### Task details
Return the lines from the line containing "这些例子都很简单，只是为了说明而已，在架构层面，组合和重用函数是有很大帮助的。" through the last line of the material below, exactly as they appear and with no others.

### Supplied records
····················

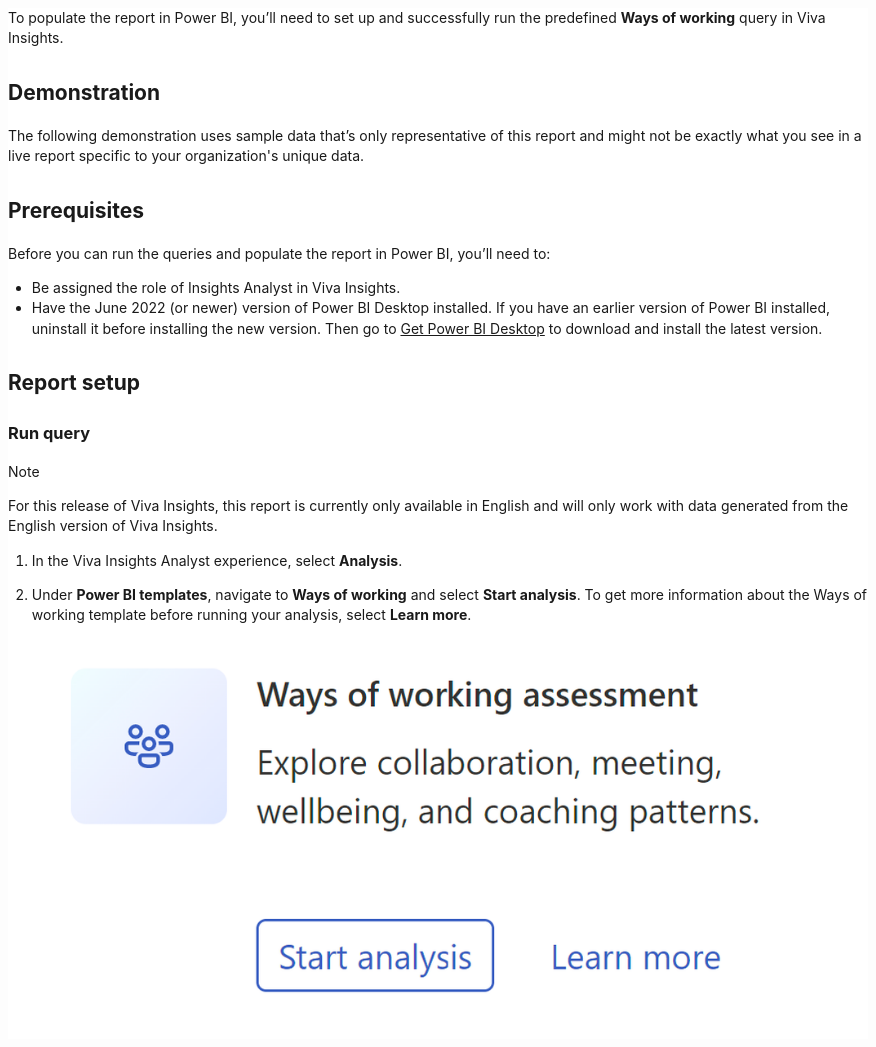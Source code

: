 To populate the report in Power BI, you’ll need to set up and successfully run the predefined **Ways of working** query in Viva Insights.

## Demonstration

The following demonstration uses sample data that’s only representative of this report and might not be exactly what you see in a live report specific to your organization's unique data.

<iframe title="Ways of Working - Summary" width="600" height="373.5" src="https://msit.powerbi.com/view?r=eyJrIjoiYWE0MGExNGEtMmIwNC00ZDg4LWI4MmYtYWM2Yjc0NzAzMmI2IiwidCI6IjcyZjk4OGJmLTg2ZjEtNDFhZi05MWFiLTJkN2NkMDExZGI0NyIsImMiOjV9" frameborder="0" allowFullScreen="true"></iframe>

## Prerequisites

Before you can run the queries and populate the report in Power BI, you’ll need to:

* Be assigned the role of Insights Analyst in Viva Insights.
* Have the June 2022 (or newer) version of Power BI Desktop installed. If you have an earlier version of Power BI installed, uninstall it before installing the new version. Then go to [Get Power BI Desktop](https://powerbi.microsoft.com/en-us/getting-started-with-power-bi/) to download and install the latest version.

## Report setup

### Run query

>[!Note]
> For this release of Viva Insights, this report is currently only available in English and will only work with data generated from the English version of Viva Insights.

1. In the Viva Insights Analyst experience, select **Analysis**.

2. Under **Power BI templates**, navigate to **Ways of working** and select **Start analysis**. To get more information about the Ways of working template before running your analysis, select **Learn more**.

    ![Set up the report page in Power BI](/viva/insights/advanced/images/wow-pbi-start.png)
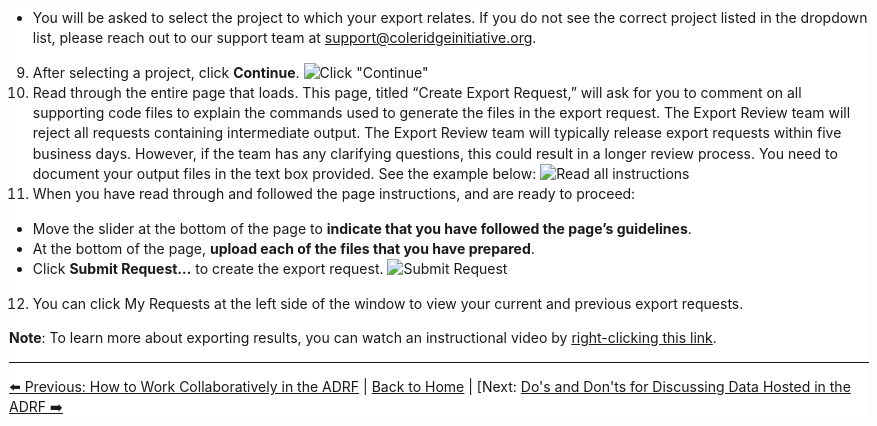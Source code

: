   - You will be asked to select the project to which your export relates. If you do not see the correct project listed in the dropdown list, please reach out to our support team at [support@coleridgeinitiative.org](mailto:support@coleridgeinitiative.org).
9. After selecting a project, click **Continue**.
![Click "Continue"](https://coleridge-initiative.github.io/adrf_onboarding_handbook/images/exp5.png)
10. Read through the entire page that loads. This page, titled “Create Export Request,” will ask for you to comment on all supporting code files to explain the commands used to generate the files in the export request. The Export Review team will reject all requests containing intermediate output. The Export Review team will typically release export requests within five business days. However, if the team has any clarifying questions, this could result in a longer review process. You need to document your output files in the text box provided. See the example below:
![Read all instructions](https://coleridge-initiative.github.io/adrf_onboarding_handbook/images/exp6.png)
11. When you have read through and followed the page instructions, and are ready to proceed:
  - Move the slider at the bottom of the page to **indicate that you have followed the page’s guidelines**.
  - At the bottom of the page, **upload each of the files that you have prepared**.
  - Click **Submit Request…** to create the export request.
![Submit Request](https://coleridge-initiative.github.io/adrf_onboarding_handbook/images/exp7.png)
12. You can click My Requests at the left side of the window to view your current and previous export requests.

**Note**: To learn more about exporting results, you can watch an instructional video by [right-clicking this link](https://www.youtube.com/watch?v=qXG_i0v_bDQ).

[^1]: Confidential Information Protection and Statistical Efficiency Act of 2002. (Washington, DC: U.S. GPO, 2002).

[^2]: Federal Committee on Statistical Methodology. “Report on Statistical Disclosure Limitation Methodology,” 22 (Second Version, 2005). [https://nces.ed.gov/fcsm/pdf/spwp22.pdf](https://nces.ed.gov/fcsm/pdf/spwp22.pdf).

[^3]: “How to Use Microdata Properly: Self-Study Material for the Users of Eurostat Microdata Sets.” (2018). [https://ec.europa.eu/eurostat/web/microdata/overview/self-study-material-for-microdata-users](https://ec.europa.eu/eurostat/web/microdata/overview/self-study-material-for-microdata-users).

[^4]: Research Data Centre of the German Federal Employment Agency at the Institute for Employment Research. “Remote Data Access and On-Site Use at the FDZ of the BA at the IAB.” (2020, December 8). [http://doku.iab.de/fdz/access/Vorgaben_DAFE_EN.PDF](http://doku.iab.de/fdz/access/Vorgaben_DAFE_EN.PDF).

[^5]: Welpton, Richard. Handbook on Statistical Disclosure Control for Outputs. (figshare, 2019). [https://doi.org/10.6084/m9.figshare.9958520.v1](https://doi.org/10.6084/m9.figshare.9958520.v1).

---

[⬅️ Previous: How to Work Collaboratively in the ADRF](07-collaborate.md) | [Back to Home](0-cover.md) | [Next: [Do's and Don'ts for Discussing Data Hosted in the ADRF ➡️](09-dos-and-donts.md)
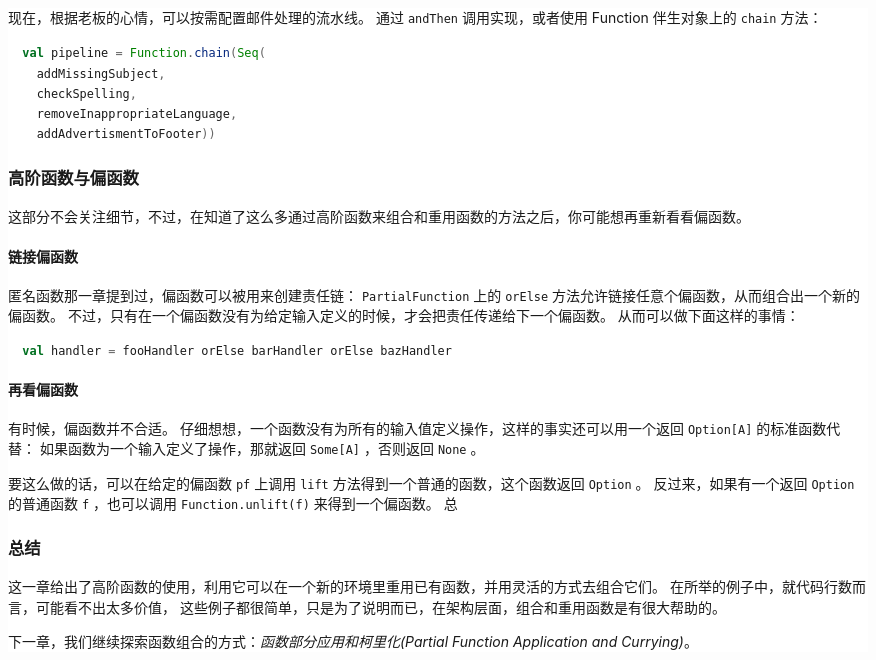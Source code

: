现在，根据老板的心情，可以按需配置邮件处理的流水线。
通过 `andThen` 调用实现，或者使用 Function 伴生对象上的 `chain` 方法：

``` scala
  val pipeline = Function.chain(Seq(
	addMissingSubject,
	checkSpelling,
	removeInappropriateLanguage,
	addAdvertismentToFooter))
```

### 高阶函数与偏函数 ###

这部分不会关注细节，不过，在知道了这么多通过高阶函数来组合和重用函数的方法之后，你可能想再重新看看偏函数。

#### 链接偏函数 ####

匿名函数那一章提到过，偏函数可以被用来创建责任链：
`PartialFunction` 上的 `orElse` 方法允许链接任意个偏函数，从而组合出一个新的偏函数。
不过，只有在一个偏函数没有为给定输入定义的时候，才会把责任传递给下一个偏函数。
从而可以做下面这样的事情：

``` scala
  val handler = fooHandler orElse barHandler orElse bazHandler
```

#### 再看偏函数 ####

有时候，偏函数并不合适。
仔细想想，一个函数没有为所有的输入值定义操作，这样的事实还可以用一个返回 `Option[A]` 的标准函数代替：
如果函数为一个输入定义了操作，那就返回 `Some[A]` ，否则返回 `None` 。

要这么做的话，可以在给定的偏函数 `pf` 上调用 `lift` 方法得到一个普通的函数，这个函数返回 `Option` 。
反过来，如果有一个返回 `Option` 的普通函数 `f` ，也可以调用 `Function.unlift(f)` 来得到一个偏函数。
总

### 总结 ###

这一章给出了高阶函数的使用，利用它可以在一个新的环境里重用已有函数，并用灵活的方式去组合它们。
在所举的例子中，就代码行数而言，可能看不出太多价值，
这些例子都很简单，只是为了说明而已，在架构层面，组合和重用函数是有很大帮助的。

下一章，我们继续探索函数组合的方式：*函数部分应用和柯里化(Partial Function Application and Currying)*。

····················

### Response below
这些例子都很简单，只是为了说明而已，在架构层面，组合和重用函数是有很大帮助的。

下一章，我们继续探索函数组合的方式：*函数部分应用和柯里化(Partial Function Application and Currying)*。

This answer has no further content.